▼▼▼
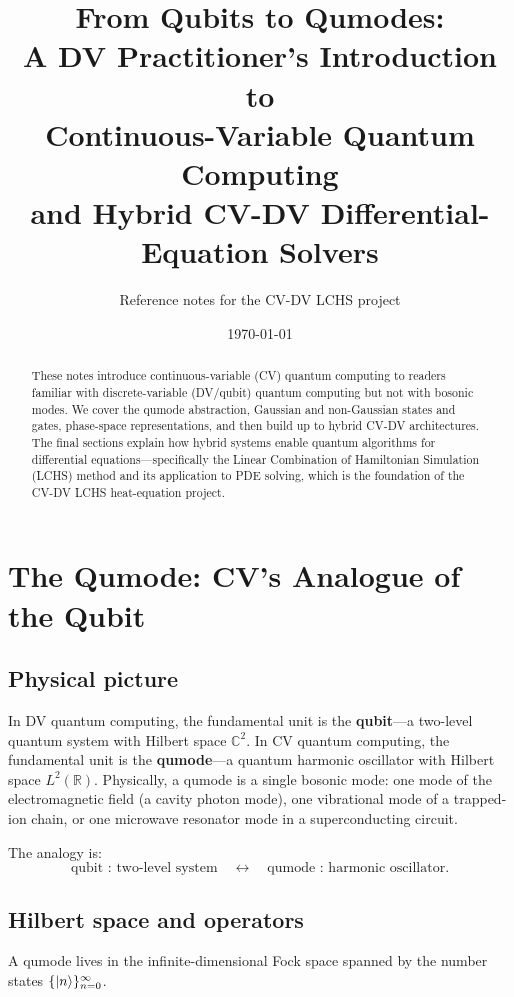 \documentclass[11pt]{article}
\title{From Qubits to Qumodes:\\
  A DV Practitioner's Introduction to\\
  Continuous-Variable Quantum Computing\\
  and Hybrid CV-DV Differential-Equation Solvers}
\author{Reference notes for the CV-DV LCHS project}
\date{\today}
\newcommand{\CR}{\mathbb{R}}
\newcommand{\CC}{\mathbb{C}}
\begin{document}
\maketitle

\begin{abstract}
These notes introduce continuous-variable (CV) quantum computing
to readers familiar with discrete-variable (DV/qubit) quantum computing
but not with bosonic modes.
We cover the qumode abstraction, Gaussian and non-Gaussian states and gates,
phase-space representations, and then build up to hybrid CV-DV architectures.
The final sections explain how hybrid systems enable quantum algorithms
for differential equations---specifically the Linear Combination of
Hamiltonian Simulation (LCHS) method and its application to PDE solving,
which is the foundation of the CV-DV LCHS heat-equation project.
\end{abstract}

\tableofcontents

\section{The Qumode: CV's Analogue of the Qubit}
\label{sec:qumode}

\subsection{Physical picture}

In DV quantum computing, the fundamental unit is the \textbf{qubit}---a
two-level quantum system with Hilbert space $\CC^2$.
In CV quantum computing, the fundamental unit is the \textbf{qumode}---a
quantum harmonic oscillator with Hilbert space $L^2(\CR)$.
Physically, a qumode is a single bosonic mode: one mode of the
electromagnetic field (a cavity photon mode), one vibrational mode of a
trapped-ion chain, or one microwave resonator mode in a superconducting
circuit.

The analogy is:
\[
\text{qubit : two-level system} \quad\longleftrightarrow\quad
\text{qumode : harmonic oscillator}.
\]

\subsection{Hilbert space and operators}

A qumode lives in the infinite-dimensional Fock space spanned by the
number states $\{\ket{n}\}_{n=0}^{\infty}$.
\end{document}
▲▲▲
Begin with the line that contains "two-level quantum system" and end with the last line of the data. Repeat those two lines and all between them exactly.

▸ Answer area
two-level quantum system with Hilbert space $\CC^2$.
In CV quantum computing, the fundamental unit is the \textbf{qumode}---a
quantum harmonic oscillator with Hilbert space $L^2(\CR)$.
Physically, a qumode is a single bosonic mode: one mode of the
electromagnetic field (a cavity photon mode), one vibrational mode of a
trapped-ion chain, or one microwave resonator mode in a superconducting
circuit.

The analogy is:
\[
\text{qubit : two-level system} \quad\longleftrightarrow\quad
\text{qumode : harmonic oscillator}.
\]

\subsection{Hilbert space and operators}

A qumode lives in the infinite-dimensional Fock space spanned by the
number states $\{\ket{n}\}_{n=0}^{\infty}$.
\end{document}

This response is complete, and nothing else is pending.